**ASSIGNMENT**. When you reach the line containing "Compatibility would not", begin copying exactly, and keep going through the last line of the records below, copying nothing before it.

(Dataset items)
--- START ---
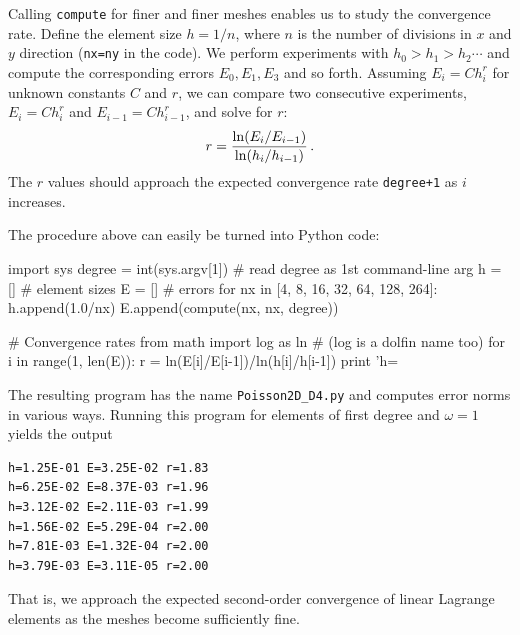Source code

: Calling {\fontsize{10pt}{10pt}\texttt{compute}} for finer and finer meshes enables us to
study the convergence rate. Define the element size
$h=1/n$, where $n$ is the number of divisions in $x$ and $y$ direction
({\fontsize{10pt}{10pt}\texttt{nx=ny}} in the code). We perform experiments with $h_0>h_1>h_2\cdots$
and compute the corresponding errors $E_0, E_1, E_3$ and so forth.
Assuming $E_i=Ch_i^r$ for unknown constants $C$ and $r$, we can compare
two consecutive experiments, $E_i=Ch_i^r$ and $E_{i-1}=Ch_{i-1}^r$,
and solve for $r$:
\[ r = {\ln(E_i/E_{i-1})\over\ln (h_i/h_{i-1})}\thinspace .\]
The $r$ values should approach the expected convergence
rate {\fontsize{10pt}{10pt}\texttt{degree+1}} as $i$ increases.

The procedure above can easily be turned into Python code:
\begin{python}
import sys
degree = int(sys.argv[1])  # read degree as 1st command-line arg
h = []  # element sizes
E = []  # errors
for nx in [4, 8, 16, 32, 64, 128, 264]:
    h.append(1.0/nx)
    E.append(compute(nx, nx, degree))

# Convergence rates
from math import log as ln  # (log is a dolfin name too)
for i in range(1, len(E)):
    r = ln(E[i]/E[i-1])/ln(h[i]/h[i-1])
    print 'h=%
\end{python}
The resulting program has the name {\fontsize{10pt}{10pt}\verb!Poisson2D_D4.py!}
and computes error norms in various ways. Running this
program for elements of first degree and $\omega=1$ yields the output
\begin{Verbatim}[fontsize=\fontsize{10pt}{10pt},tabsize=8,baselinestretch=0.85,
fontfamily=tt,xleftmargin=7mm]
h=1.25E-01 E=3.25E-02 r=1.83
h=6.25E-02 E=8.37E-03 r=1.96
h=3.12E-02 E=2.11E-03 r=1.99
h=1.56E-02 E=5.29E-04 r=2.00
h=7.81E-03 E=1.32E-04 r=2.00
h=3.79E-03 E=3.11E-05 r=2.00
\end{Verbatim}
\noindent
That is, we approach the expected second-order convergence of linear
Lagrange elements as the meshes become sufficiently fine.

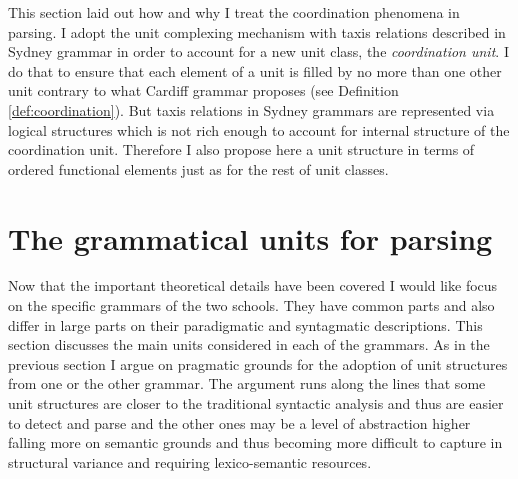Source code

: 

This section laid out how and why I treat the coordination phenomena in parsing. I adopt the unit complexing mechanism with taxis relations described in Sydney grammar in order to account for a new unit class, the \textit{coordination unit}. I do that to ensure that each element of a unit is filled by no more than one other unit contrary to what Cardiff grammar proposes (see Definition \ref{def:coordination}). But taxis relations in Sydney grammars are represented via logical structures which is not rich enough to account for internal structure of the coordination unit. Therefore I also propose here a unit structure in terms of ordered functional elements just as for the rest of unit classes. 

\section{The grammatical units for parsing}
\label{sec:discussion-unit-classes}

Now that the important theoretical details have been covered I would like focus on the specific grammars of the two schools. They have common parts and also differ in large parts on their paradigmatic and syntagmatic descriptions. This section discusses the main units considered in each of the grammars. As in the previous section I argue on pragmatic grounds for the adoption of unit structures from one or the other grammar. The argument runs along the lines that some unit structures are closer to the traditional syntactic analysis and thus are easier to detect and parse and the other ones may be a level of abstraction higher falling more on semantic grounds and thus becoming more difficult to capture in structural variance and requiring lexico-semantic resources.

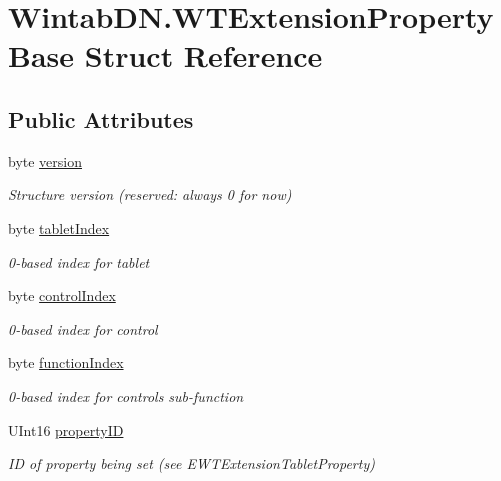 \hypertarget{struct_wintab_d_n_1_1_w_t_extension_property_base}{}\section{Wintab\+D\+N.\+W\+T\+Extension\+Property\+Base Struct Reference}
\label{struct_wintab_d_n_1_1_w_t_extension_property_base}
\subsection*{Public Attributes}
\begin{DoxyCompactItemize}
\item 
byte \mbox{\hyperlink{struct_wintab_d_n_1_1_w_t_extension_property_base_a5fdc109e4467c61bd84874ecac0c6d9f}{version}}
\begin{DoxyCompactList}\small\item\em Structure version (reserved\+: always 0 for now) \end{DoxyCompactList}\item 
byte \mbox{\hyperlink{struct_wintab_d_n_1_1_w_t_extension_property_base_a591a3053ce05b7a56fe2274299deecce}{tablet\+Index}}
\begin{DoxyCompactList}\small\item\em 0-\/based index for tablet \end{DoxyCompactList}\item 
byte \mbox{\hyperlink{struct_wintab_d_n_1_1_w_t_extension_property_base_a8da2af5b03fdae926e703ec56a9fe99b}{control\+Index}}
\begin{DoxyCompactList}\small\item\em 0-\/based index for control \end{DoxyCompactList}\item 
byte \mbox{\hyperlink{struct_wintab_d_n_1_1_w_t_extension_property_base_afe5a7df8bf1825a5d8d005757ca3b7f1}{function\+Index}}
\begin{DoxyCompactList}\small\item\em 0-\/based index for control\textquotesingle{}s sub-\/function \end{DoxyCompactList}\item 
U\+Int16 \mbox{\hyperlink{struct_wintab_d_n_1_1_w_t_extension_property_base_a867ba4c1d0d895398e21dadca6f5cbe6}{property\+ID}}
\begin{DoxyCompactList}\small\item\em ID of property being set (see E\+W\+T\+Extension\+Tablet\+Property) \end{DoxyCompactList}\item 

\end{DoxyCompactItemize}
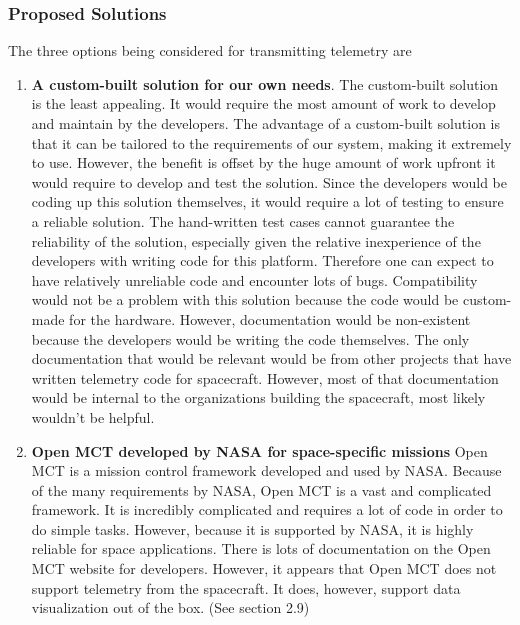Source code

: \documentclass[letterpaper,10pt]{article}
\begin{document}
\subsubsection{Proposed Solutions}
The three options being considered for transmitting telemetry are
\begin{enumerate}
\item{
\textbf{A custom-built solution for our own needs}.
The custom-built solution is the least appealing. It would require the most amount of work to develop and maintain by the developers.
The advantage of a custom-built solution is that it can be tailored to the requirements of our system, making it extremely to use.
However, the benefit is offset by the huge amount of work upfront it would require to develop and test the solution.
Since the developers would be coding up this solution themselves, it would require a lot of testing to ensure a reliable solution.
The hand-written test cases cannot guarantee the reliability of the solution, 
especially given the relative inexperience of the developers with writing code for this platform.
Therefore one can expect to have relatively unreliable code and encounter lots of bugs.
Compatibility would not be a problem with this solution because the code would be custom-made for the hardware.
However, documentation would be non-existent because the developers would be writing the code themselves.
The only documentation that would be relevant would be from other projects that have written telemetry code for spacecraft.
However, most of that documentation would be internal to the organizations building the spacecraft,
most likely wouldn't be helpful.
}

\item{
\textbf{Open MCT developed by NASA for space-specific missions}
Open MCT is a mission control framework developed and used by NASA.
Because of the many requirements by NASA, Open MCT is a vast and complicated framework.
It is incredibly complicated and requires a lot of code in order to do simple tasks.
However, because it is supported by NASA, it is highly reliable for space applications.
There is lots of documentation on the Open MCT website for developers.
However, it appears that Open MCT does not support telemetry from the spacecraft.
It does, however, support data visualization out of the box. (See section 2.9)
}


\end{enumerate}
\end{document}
--- END ---
**SOLUTION**.
Compatibility would not be a problem with this solution because the code would be custom-made for the hardware.
However, documentation would be non-existent because the developers would be writing the code themselves.
The only documentation that would be relevant would be from other projects that have written telemetry code for spacecraft.
However, most of that documentation would be internal to the organizations building the spacecraft,
most likely wouldn't be helpful.
}

\item{
\textbf{Open MCT developed by NASA for space-specific missions}
Open MCT is a mission control framework developed and used by NASA.
Because of the many requirements by NASA, Open MCT is a vast and complicated framework.
It is incredibly complicated and requires a lot of code in order to do simple tasks.
However, because it is supported by NASA, it is highly reliable for space applications.
There is lots of documentation on the Open MCT website for developers.
However, it appears that Open MCT does not support telemetry from the spacecraft.
It does, however, support data visualization out of the box. (See section 2.9)
}


\end{enumerate}
\end{document}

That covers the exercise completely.